On a side note I can sing drakes “best I ever had” so good you’d think I was on degrassi.
You have to stop making references to your extense knowledge of 13 year old girl television programming for me to believe you aren’t homo. The Bravo line-up was one thing, but seriously
Me too. I'd like to spend all next summer high and drunk and riding ponies and boys.
it was 6 in the morning, and you cried until i put mulan in. then you proceeded to say every word, not to mention sing along... stop drinking.
just got super drunk mixing jägermeister with my lyme disease meds. even if my face goes paralyzed, at least i got smashed from it.
It was literally me in an evening gown and him in a tux with six bottles of Vodka at Jons.

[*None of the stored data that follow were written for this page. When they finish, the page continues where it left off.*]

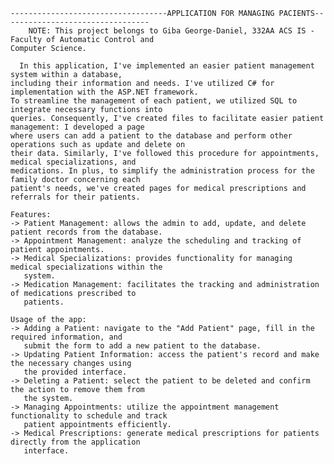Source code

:     -----------------------------------APPLICATION FOR MANAGING PACIENTS--------------------------------- 
        NOTE: This project belongs to Giba George-Daniel, 332AA ACS IS - Faculty of Automatic Control and 
    Computer Science. 

      In this application, I've implemented an easier patient management system within a database, 
    including their information and needs. I've utilized C# for implementation with the ASP.NET framework. 
    To streamline the management of each patient, we utilized SQL to integrate necessary functions into 
    queries. Consequently, I've created files to facilitate easier patient management: I developed a page 
    where users can add a patient to the database and perform other operations such as update and delete on 
    their data. Similarly, I've followed this procedure for appointments, medical specializations, and 
    medications. In plus, to simplify the administration process for the family doctor concerning each 
    patient's needs, we've created pages for medical prescriptions and referrals for their patients.
    
    Features:
    -> Patient Management: allows the admin to add, update, and delete patient records from the database.
    -> Appointment Management: analyze the scheduling and tracking of patient appointments.
    -> Medical Specializations: provides functionality for managing medical specializations within the 
       system.
    -> Medication Management: facilitates the tracking and administration of medications prescribed to 
       patients.
    
    Usage of the app:
    -> Adding a Patient: navigate to the "Add Patient" page, fill in the required information, and 
       submit the form to add a new patient to the database.
    -> Updating Patient Information: access the patient's record and make the necessary changes using 
       the provided interface.
    -> Deleting a Patient: select the patient to be deleted and confirm the action to remove them from 
       the system.
    -> Managing Appointments: utilize the appointment management functionality to schedule and track 
       patient appointments efficiently.
    -> Medical Prescriptions: generate medical prescriptions for patients directly from the application 
       interface.
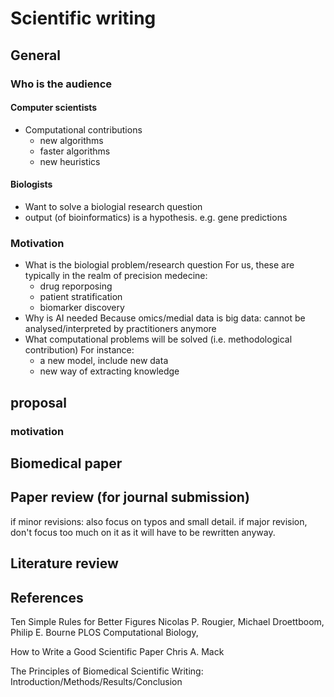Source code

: # Scientific writing

## General

### Who is the audience

#### Computer scientists
- Computational contributions 
  * new algorithms
  * faster algorithms
  * new heuristics
#### Biologists
- Want to solve a biologial research question
- output (of bioinformatics) is a hypothesis. e.g. gene predictions


### Motivation 
- What is the biologial problem/research question
  For us, these are typically in the realm of precision medecine: 
  * drug reporposing
  * patient stratification
  * biomarker discovery
- Why is AI needed
  Because omics/medial data is big data: cannot be analysed/interpreted by practitioners anymore
- What computational problems will be solved (i.e. methodological contribution)
  For instance:
  * a new model, include new data
  * new way of extracting knowledge



## proposal

### motivation



## Biomedical paper

## Paper review (for journal submission)

if minor revisions: also focus on typos and small detail. if major revision, don't focus too much on it as it will have to be rewritten anyway. 

##  Literature review

## References

Ten Simple Rules for Better Figures
Nicolas P. Rougier, Michael Droettboom, Philip E. Bourne
PLOS Computational Biology,

How to Write a Good
Scientific Paper
Chris A. Mack

The Principles of Biomedical Scientific Writing: Introduction/Methods/Results/Conclusion
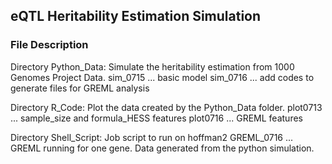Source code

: ## eQTL Heritability Estimation Simulation
### File Description
Directory Python_Data: 
Simulate the heritability estimation from 1000 Genomes Project Data.
sim_0715 ... basic model
sim_0716 ... add codes to generate files for GREML analysis

Directory R_Code:
Plot the data created by the Python_Data folder. 
plot0713 ... sample_size and formula_HESS features
plot0716 ... GREML features

Directory Shell_Script:
Job script to run on hoffman2
GREML_0716 ... GREML running for one gene. Data generated from the python simulation.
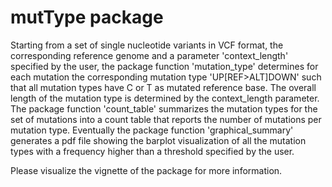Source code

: # mutType package

Starting from a set of single nucleotide variants in VCF format, the corresponding reference genome and a parameter 'context_length' specified by the 
user, the package function 'mutation_type' determines for each mutation the corresponding mutation type 'UP[REF>ALT]DOWN' such that all mutation types 
have C or T as mutated reference base. The overall length of the mutation type is determined by the context_length parameter.
The package function 'count_table' summarizes the mutation types for the set of mutations into a count table that reports the number of mutations per 
mutation type.
Eventually the package function 'graphical_summary' generates a pdf file showing the barplot visualization of all the mutation types with a frequency 
higher than a threshold specified by the user.

Please visualize the vignette of the package for more information.
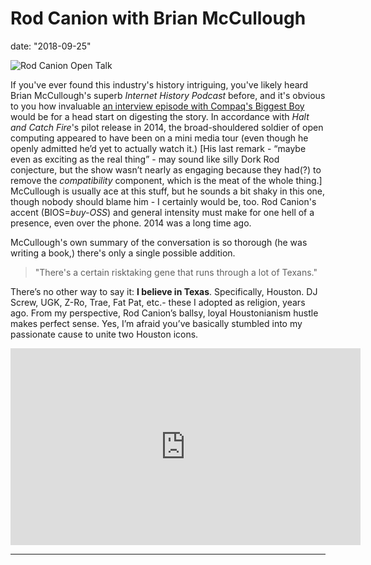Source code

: # Rod Canion with Brian McCullough
date: "2018-09-25"

![Rod Canion Open Talk](https://i.snap.as/4HIp7Mwe.jpg)

If you've ever found this industry's history intriguing, you've likely heard Brian McCullough's superb _Internet History Podcast_ before, and it's obvious to you how invaluable [an interview episode with Compaq's Biggest Boy](http://www.internethistorypodcast.com/2014/05/the-incredible-true-story-behind-amcs-halt-and-catch-fire-how-compaq-cloned-ibm-and-created-an-empire/) would be for a head start on digesting the story. In accordance with _Halt and Catch Fire_'s pilot release in 2014, the broad-shouldered soldier of open computing appeared to have been on a mini media tour (even though he openly admitted he’d yet to actually watch it.) \[His last remark - “maybe even as exciting as the real thing” - may sound like silly Dork Rod conjecture, but the show wasn’t nearly as engaging because they had(?) to remove the _compatibility_ component, which is the meat of the whole thing.\] McCullough is usually ace at this stuff, but he sounds a bit shaky in this one, though nobody should blame him - I certainly would be, too. Rod Canion's accent (BIOS=_buy-OSS_) and general intensity must make for one hell of a presence, even over the phone. 2014 was a long time ago.

McCullough's own summary of the conversation is so thorough (he was writing a book,) there's only a single possible addition.

> "There's a certain risktaking gene that runs through a lot of Texans."

There’s no other way to say it: **I believe in Texas**. Specifically, Houston. DJ Screw, UGK, Z-Ro, Trae, Fat Pat, etc.- these I adopted as religion, years ago. From my perspective, Rod Canion’s ballsy, loyal Houstonianism hustle makes perfect sense. Yes, I’m afraid you’ve basically stumbled into my passionate cause to unite two Houston icons.

<iframe width="560" height="315" src="https://www.youtube.com/embed/bxudhvvZgIA?rel=0&amp;controls=0&amp;showinfo=0" frameborder="0" allow="autoplay; encrypted-media" allowfullscreen></iframe>

* * *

And this was for your brother's Christening?
The doctor said 'youre the 2nd youngest person that ive seen with this condition. Thats probably not the silver medal you were looking for today.'
Theres a fat guy wearing a speedo. Someone just got puked on, and didnt even react. Whats happening?
Dude this deaf chick is totally hot, I just bought an apartment on boner ave
I woke up with my panties in the cat food dish, and everything covered in honey and bruises.
Got stiff armed by the garbage man on the back of the truck...I just wanted to ride one block dude
Funny how the post-sex UTI lasted longer than the entire relationship.
We drank vodka and koolaid through a traffic cone. It got rowdy.
i got pulled over completely sober but looking like death. dick cop made me do a field sobriety test. he also said "no sober person could have 7 BK bags"
Who's phone is in my pants and why did I wake up clutching a handle of vlad?
They should invent shampoo and conditioner for sex hair. I would buy all the travel size ones.